Karya ini diterbitkan atas izin NovelToon Santi Suki, isi konten hanyalah pandangan pribadi pembuatnya, tidak mewakili NovelToon sendiri
Bab 14
Hari pernikahan Gavin akhirnya tiba. Sejak pagi rumah keluarga Rosita sudah ramai dipenuhi suara orang-orang.
Tenda besar berdiri di halaman depan rumah. Lampu-lampu gantung menyala cantik. Dekorasi bunga putih dan emas memenuhi hampir setiap sudut ruangan. Musik organ tunggal terdengar sejak pagi. Beberapa ibu-ibu sibuk mondar-mandir membawa baki makanan. Anak-anak kecil berlari ke sana kemari sambil tertawa.
Acara pernikahan itu terlihat jauh lebih meriah dibanding pernikahan Kartika dulu. Jauh sekali.
Kartika berjalan di samping Deva dan Kalingga, sambil menggendong Kaivan. Hari itu ia memakai gaun warna kopi susu seragam keluarga pihak pengantin pria. Wajahnya tersenyum sopan setiap kali menyapa keluarga tuan rumah. Namun, diam-diam matanya memperhatikan semuanya. Dekorasi yang indah, pelaminan megah, dan banyak makanan berjejer panjang. Semuanya terlihat menghabiskan biaya tidak sedikit.

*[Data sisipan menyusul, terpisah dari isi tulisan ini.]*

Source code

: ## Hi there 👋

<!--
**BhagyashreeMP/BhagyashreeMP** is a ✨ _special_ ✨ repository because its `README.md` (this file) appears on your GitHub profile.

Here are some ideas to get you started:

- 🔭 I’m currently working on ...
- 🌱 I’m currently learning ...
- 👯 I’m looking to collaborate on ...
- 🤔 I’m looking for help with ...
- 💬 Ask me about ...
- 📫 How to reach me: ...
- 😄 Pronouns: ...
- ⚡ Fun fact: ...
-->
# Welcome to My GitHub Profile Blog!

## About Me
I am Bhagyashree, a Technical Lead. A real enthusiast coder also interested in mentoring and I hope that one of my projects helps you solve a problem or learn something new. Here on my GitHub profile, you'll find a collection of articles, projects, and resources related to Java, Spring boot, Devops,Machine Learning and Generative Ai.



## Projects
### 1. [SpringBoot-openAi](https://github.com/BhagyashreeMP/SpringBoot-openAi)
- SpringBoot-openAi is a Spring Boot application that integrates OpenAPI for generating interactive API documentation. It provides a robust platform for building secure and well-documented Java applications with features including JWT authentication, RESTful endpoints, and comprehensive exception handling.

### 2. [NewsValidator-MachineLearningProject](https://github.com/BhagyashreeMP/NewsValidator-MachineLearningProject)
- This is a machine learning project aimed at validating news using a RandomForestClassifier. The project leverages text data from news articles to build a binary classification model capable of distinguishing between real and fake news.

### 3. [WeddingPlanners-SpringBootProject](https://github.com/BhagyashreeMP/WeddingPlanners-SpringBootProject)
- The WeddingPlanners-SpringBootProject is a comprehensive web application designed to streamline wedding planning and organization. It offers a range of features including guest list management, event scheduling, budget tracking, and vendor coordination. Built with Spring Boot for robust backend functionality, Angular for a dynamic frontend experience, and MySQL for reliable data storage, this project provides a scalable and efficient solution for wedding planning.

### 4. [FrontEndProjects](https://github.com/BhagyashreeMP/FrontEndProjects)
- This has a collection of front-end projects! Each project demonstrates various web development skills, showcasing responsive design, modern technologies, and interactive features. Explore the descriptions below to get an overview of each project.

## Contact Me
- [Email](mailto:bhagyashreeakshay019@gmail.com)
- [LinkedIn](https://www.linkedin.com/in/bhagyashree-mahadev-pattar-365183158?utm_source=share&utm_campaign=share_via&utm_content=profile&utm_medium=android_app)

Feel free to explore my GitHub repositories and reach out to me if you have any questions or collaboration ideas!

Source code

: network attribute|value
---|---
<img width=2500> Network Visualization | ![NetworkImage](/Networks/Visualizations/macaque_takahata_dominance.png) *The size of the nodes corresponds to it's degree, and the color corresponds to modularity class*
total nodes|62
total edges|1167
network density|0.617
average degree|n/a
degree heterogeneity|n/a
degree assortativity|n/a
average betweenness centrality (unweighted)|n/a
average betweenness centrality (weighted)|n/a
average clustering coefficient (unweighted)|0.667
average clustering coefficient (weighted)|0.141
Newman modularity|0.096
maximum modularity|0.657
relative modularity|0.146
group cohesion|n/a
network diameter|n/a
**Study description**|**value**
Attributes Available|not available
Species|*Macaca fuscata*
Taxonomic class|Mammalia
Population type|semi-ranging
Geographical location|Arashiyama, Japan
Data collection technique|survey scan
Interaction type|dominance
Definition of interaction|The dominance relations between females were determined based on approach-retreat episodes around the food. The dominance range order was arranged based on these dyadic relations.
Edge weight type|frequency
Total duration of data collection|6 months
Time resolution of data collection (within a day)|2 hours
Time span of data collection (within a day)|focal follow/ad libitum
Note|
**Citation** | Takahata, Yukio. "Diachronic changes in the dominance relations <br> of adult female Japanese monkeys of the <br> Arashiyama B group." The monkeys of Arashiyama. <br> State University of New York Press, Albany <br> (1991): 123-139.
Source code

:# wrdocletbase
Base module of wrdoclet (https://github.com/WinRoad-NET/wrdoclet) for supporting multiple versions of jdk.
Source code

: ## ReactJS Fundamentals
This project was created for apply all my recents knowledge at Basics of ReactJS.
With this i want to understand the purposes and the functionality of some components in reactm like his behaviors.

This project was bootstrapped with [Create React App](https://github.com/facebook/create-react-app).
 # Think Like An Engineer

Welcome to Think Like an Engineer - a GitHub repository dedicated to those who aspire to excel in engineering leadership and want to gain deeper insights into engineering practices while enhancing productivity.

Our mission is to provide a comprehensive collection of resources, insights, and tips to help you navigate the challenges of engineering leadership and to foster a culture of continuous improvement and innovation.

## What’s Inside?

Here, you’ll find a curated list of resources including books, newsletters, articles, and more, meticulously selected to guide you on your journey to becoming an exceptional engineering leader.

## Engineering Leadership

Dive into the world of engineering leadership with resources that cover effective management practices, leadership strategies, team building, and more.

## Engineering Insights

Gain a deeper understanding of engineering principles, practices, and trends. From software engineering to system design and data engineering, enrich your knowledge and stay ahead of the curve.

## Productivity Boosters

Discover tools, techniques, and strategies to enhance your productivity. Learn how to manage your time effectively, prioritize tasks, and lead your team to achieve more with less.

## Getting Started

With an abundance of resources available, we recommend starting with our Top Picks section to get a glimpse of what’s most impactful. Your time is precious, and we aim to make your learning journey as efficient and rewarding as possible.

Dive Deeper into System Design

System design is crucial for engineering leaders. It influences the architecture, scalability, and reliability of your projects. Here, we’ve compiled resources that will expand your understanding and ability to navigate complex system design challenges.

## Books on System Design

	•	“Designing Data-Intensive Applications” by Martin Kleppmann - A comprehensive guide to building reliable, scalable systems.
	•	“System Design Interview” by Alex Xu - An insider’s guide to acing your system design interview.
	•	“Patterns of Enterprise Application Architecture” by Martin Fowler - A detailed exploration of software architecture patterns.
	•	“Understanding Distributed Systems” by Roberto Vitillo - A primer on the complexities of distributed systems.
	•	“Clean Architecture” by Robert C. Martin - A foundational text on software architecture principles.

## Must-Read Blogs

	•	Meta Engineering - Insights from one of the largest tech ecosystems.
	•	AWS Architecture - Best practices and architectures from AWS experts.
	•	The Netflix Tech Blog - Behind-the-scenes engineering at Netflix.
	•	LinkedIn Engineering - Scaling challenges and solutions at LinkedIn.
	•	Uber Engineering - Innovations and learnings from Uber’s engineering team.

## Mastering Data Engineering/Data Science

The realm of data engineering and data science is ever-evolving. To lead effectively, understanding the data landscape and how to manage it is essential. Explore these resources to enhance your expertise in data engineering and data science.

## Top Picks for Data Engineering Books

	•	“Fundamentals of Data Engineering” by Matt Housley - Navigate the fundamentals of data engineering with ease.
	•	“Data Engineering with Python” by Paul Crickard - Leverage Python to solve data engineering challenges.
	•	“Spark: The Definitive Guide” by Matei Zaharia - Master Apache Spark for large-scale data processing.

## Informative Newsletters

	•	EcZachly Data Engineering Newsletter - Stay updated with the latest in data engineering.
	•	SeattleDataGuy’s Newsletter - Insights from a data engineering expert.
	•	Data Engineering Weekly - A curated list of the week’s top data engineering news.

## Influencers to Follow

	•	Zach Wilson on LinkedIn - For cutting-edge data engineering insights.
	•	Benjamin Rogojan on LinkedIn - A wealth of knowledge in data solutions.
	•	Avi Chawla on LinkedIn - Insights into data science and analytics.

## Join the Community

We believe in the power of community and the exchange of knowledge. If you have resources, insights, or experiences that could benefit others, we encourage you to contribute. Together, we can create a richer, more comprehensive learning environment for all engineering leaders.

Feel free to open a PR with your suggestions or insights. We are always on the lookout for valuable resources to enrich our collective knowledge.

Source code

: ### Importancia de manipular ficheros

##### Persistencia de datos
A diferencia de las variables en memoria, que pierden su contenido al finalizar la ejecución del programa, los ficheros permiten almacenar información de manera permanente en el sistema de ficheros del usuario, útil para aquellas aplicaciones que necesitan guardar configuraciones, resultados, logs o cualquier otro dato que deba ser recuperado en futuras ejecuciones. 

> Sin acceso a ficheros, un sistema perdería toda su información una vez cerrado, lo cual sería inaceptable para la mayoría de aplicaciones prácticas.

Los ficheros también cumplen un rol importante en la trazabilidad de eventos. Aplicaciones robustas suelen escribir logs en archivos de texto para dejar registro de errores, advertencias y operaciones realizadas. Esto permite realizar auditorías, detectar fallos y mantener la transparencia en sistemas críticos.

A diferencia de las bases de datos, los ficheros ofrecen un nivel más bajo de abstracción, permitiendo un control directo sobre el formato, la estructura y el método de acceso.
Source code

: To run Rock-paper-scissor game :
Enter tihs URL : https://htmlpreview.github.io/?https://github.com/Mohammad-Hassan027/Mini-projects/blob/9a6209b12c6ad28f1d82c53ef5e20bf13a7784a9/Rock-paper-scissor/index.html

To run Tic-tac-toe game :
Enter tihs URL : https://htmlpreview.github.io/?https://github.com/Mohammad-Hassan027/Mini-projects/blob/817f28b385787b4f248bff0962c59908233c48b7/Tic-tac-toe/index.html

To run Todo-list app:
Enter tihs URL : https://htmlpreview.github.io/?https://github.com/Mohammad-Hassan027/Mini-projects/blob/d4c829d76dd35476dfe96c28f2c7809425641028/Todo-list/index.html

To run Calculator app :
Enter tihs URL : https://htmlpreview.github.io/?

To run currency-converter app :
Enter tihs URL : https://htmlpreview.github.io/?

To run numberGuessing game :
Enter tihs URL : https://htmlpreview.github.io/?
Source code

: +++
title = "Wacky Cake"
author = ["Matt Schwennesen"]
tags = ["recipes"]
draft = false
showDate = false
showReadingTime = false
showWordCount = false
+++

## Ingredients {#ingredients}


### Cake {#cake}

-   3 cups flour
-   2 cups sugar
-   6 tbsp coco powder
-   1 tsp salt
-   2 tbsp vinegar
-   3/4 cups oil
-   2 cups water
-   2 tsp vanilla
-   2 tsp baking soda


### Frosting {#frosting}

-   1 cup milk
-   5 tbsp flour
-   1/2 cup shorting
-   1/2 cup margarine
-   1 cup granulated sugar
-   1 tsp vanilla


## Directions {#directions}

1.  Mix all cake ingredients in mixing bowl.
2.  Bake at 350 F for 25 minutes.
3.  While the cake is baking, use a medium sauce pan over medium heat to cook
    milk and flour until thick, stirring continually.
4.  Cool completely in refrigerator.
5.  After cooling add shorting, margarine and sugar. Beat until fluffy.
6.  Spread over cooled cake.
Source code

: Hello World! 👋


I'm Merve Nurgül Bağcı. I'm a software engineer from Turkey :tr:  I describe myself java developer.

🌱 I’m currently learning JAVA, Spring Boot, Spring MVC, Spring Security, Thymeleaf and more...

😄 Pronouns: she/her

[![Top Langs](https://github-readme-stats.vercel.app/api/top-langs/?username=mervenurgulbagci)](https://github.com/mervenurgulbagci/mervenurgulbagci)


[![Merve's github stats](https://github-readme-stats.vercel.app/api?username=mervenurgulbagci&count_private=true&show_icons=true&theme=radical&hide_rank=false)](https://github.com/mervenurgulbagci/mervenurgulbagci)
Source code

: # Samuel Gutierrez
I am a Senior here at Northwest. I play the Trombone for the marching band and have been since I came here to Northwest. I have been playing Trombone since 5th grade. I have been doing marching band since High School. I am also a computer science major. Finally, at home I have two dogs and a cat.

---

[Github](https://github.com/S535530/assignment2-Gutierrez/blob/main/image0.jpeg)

Sementara di atas pelaminan, Gavin dan Rosita terlihat sangat bahagia. Rosita tersenyum lebar dengan gaun putih penuh payet berkilau. Gavin pun terlihat bangga berdiri di samping istrinya.
Bu Hania tersenyum terus dengan wajah puas. Sesekali wanita itu membetulkan aksesoris riasan pada bajunya yang sebenarnya sudah sangat bagus.
“Ih cantik banget dekorasinya.”
“Wah, mewah ya acaranya!” Suara-suara tamu terdengar bersahutan.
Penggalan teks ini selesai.